▸ Task directions
Copy each line in the data that includes the word "growth".

▸ Source information

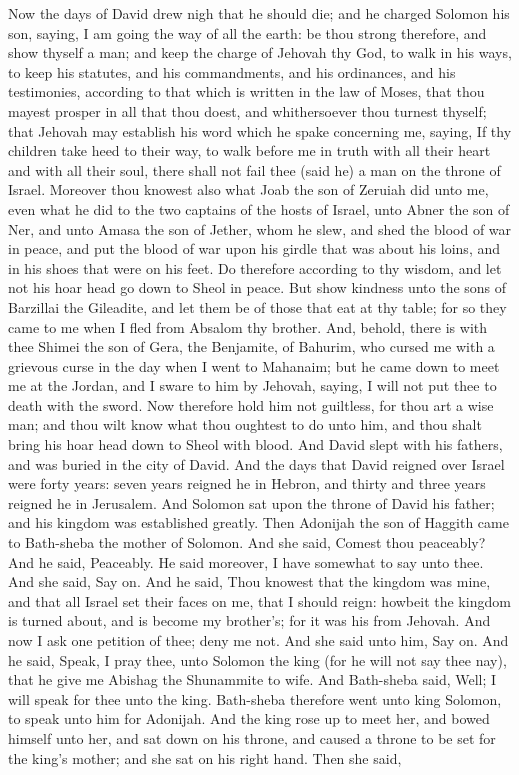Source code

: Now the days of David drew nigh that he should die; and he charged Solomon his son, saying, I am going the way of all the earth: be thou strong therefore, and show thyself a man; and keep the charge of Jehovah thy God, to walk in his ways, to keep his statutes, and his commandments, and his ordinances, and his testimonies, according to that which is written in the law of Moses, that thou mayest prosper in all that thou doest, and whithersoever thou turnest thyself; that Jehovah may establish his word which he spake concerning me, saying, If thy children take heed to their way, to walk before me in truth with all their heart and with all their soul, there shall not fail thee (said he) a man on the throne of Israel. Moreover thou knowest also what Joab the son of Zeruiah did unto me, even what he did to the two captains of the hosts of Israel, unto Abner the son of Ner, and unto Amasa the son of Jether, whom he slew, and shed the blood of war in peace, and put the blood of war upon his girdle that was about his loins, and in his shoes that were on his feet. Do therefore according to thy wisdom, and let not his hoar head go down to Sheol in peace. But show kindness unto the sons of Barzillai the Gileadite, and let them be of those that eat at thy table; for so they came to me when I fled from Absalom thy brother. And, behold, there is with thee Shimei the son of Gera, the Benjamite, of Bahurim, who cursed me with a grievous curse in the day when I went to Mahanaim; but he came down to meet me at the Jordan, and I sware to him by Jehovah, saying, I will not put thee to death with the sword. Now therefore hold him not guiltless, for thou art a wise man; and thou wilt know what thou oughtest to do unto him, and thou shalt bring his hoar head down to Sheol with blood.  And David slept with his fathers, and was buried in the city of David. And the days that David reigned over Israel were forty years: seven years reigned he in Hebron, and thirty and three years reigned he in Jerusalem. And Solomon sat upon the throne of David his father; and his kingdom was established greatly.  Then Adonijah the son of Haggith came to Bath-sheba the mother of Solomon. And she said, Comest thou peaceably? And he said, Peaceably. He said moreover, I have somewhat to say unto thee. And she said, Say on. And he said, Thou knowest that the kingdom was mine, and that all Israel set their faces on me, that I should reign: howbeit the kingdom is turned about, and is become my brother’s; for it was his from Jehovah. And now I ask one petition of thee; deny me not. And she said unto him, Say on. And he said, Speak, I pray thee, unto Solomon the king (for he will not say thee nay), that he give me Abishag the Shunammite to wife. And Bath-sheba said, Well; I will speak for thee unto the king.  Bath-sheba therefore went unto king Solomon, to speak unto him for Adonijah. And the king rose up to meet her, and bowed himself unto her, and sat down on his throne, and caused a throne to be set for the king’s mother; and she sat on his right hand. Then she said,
...
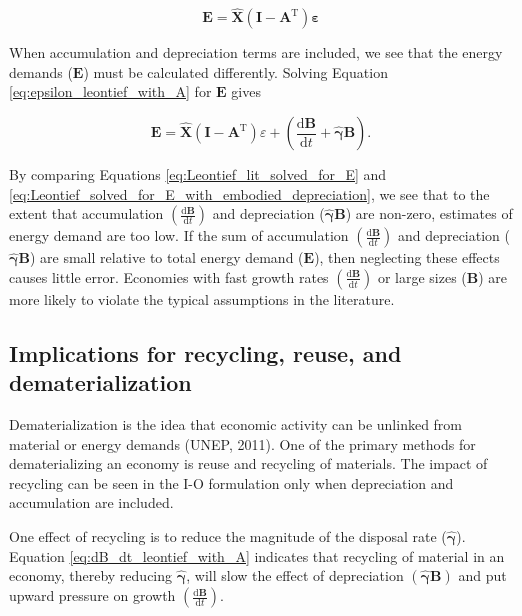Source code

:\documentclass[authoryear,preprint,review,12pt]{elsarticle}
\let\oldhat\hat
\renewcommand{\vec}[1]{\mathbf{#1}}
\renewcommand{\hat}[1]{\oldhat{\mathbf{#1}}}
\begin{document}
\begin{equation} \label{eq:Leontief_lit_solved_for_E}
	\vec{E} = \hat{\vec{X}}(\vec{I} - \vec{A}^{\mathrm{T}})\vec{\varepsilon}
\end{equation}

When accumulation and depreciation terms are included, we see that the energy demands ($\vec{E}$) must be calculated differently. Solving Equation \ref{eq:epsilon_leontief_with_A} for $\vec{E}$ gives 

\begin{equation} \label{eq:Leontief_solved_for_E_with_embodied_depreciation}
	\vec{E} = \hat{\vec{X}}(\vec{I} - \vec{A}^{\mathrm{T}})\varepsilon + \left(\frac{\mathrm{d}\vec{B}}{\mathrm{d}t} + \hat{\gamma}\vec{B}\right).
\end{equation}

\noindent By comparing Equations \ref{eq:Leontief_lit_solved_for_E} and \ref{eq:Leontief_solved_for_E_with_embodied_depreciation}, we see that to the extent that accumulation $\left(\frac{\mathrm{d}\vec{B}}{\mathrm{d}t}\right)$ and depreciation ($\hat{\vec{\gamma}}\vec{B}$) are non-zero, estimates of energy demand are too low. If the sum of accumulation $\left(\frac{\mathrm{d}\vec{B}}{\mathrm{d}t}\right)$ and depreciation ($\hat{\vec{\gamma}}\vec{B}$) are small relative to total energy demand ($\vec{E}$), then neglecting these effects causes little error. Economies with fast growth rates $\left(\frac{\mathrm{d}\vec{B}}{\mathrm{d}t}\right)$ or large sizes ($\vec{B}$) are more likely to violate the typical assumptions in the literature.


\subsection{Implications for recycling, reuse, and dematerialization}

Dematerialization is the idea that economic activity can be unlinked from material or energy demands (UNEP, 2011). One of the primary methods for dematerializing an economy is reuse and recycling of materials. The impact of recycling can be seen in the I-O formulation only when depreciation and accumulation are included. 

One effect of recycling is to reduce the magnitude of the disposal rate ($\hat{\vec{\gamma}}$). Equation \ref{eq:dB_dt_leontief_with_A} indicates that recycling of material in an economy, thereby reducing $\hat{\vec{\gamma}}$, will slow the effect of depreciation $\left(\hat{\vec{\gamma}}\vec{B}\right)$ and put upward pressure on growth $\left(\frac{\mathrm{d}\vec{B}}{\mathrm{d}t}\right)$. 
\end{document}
--
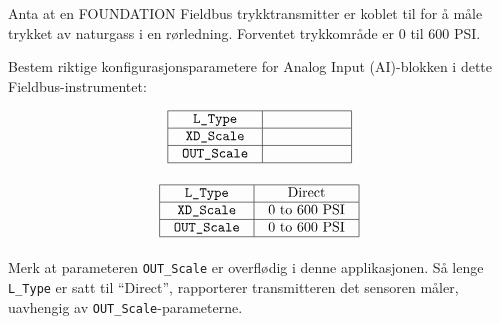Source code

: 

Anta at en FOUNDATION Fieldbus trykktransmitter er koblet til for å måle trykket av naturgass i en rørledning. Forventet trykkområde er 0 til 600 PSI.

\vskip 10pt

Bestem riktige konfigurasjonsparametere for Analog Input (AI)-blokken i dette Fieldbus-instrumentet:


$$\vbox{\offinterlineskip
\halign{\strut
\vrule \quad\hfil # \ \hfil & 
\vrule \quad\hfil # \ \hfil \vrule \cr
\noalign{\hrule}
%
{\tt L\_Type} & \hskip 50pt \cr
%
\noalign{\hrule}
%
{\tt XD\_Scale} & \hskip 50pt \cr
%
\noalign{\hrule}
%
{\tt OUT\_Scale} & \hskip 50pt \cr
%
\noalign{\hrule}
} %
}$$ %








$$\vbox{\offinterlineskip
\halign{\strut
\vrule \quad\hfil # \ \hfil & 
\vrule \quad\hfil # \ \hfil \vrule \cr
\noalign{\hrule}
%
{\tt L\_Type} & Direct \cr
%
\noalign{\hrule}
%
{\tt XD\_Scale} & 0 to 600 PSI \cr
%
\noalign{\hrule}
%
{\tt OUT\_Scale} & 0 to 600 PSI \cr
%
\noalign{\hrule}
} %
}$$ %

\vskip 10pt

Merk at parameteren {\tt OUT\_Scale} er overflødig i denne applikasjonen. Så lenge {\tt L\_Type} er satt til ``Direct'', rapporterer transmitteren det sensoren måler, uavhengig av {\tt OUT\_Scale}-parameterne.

▸ Solution to the exercise
\noindent By comparing Equations \ref{eq:Leontief_lit_solved_for_E} and \ref{eq:Leontief_solved_for_E_with_embodied_depreciation}, we see that to the extent that accumulation $\left(\frac{\mathrm{d}\vec{B}}{\mathrm{d}t}\right)$ and depreciation ($\hat{\vec{\gamma}}\vec{B}$) are non-zero, estimates of energy demand are too low. If the sum of accumulation $\left(\frac{\mathrm{d}\vec{B}}{\mathrm{d}t}\right)$ and depreciation ($\hat{\vec{\gamma}}\vec{B}$) are small relative to total energy demand ($\vec{E}$), then neglecting these effects causes little error. Economies with fast growth rates $\left(\frac{\mathrm{d}\vec{B}}{\mathrm{d}t}\right)$ or large sizes ($\vec{B}$) are more likely to violate the typical assumptions in the literature.
One effect of recycling is to reduce the magnitude of the disposal rate ($\hat{\vec{\gamma}}$). Equation \ref{eq:dB_dt_leontief_with_A} indicates that recycling of material in an economy, thereby reducing $\hat{\vec{\gamma}}$, will slow the effect of depreciation $\left(\hat{\vec{\gamma}}\vec{B}\right)$ and put upward pressure on growth $\left(\frac{\mathrm{d}\vec{B}}{\mathrm{d}t}\right)$. 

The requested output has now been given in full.